District information
- Grades: K–12
- Closed: 1996
- Schools: 1 (Adak Naval Station School)

Students and staff
- Students: 551
- Teachers: 37

= Adak Region School District =

Defunct school district in Alaska, US

Adak Region School District was a school district formerly in operation in Adak, Alaska.

==History==
The district's sole school was the K-12 Adak Naval Station School, which had 37 teachers and 551 students circa October 1978.

Ed Gilley was the final superintendent of the district; he was hired for the position in 1989. Circa 1994 the final student left the Adak district as the Adak Naval Air Station closed. The students left the district when the U.S. Navy removed children and spouses from the air station. The district itself closed in June 1996, due to a ruling from a state court.

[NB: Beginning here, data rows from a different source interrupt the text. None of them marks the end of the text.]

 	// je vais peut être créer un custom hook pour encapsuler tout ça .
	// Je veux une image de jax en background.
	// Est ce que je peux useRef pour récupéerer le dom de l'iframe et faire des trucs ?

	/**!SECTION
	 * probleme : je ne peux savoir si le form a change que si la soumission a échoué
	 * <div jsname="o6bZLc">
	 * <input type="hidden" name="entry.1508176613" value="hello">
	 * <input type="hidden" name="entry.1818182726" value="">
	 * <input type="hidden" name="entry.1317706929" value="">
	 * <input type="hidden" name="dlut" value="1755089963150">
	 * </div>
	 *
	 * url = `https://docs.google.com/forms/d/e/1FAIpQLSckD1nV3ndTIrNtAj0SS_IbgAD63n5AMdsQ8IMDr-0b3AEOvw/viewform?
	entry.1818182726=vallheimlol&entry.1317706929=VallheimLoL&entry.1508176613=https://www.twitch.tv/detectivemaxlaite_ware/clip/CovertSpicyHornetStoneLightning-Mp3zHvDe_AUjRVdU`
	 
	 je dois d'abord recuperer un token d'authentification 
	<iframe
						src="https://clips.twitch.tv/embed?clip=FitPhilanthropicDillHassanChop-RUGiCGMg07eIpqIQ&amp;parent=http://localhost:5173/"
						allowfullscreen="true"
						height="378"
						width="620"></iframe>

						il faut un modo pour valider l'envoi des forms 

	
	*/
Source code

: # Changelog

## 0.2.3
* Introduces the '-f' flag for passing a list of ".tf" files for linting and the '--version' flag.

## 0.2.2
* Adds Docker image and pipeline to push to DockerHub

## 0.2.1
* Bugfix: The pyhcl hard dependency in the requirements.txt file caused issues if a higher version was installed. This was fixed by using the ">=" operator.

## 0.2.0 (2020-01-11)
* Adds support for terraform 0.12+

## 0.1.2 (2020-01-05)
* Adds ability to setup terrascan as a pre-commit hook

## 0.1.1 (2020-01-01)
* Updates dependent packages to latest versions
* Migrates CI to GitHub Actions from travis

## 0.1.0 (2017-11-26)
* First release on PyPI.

From 1994 to 1996, Gilley remained as the superintendent as he was distributing district assets. Gilley became the superintendent of the Kashunamiut School District after the dissolution of the Adak district. The state of Alaska sought to revoke Gilley's certificate for being a school administrator, accusing him of improperly billing the district, taking district-funded trips, and unfairly reporting a higher income than he had to the Alaska teacher retirement system. In 1998, Gilley agreed to voluntarily give up his license without admitting to wrongdoing.

Adak School was established by the Aleutian Region School District. It closed in 2023.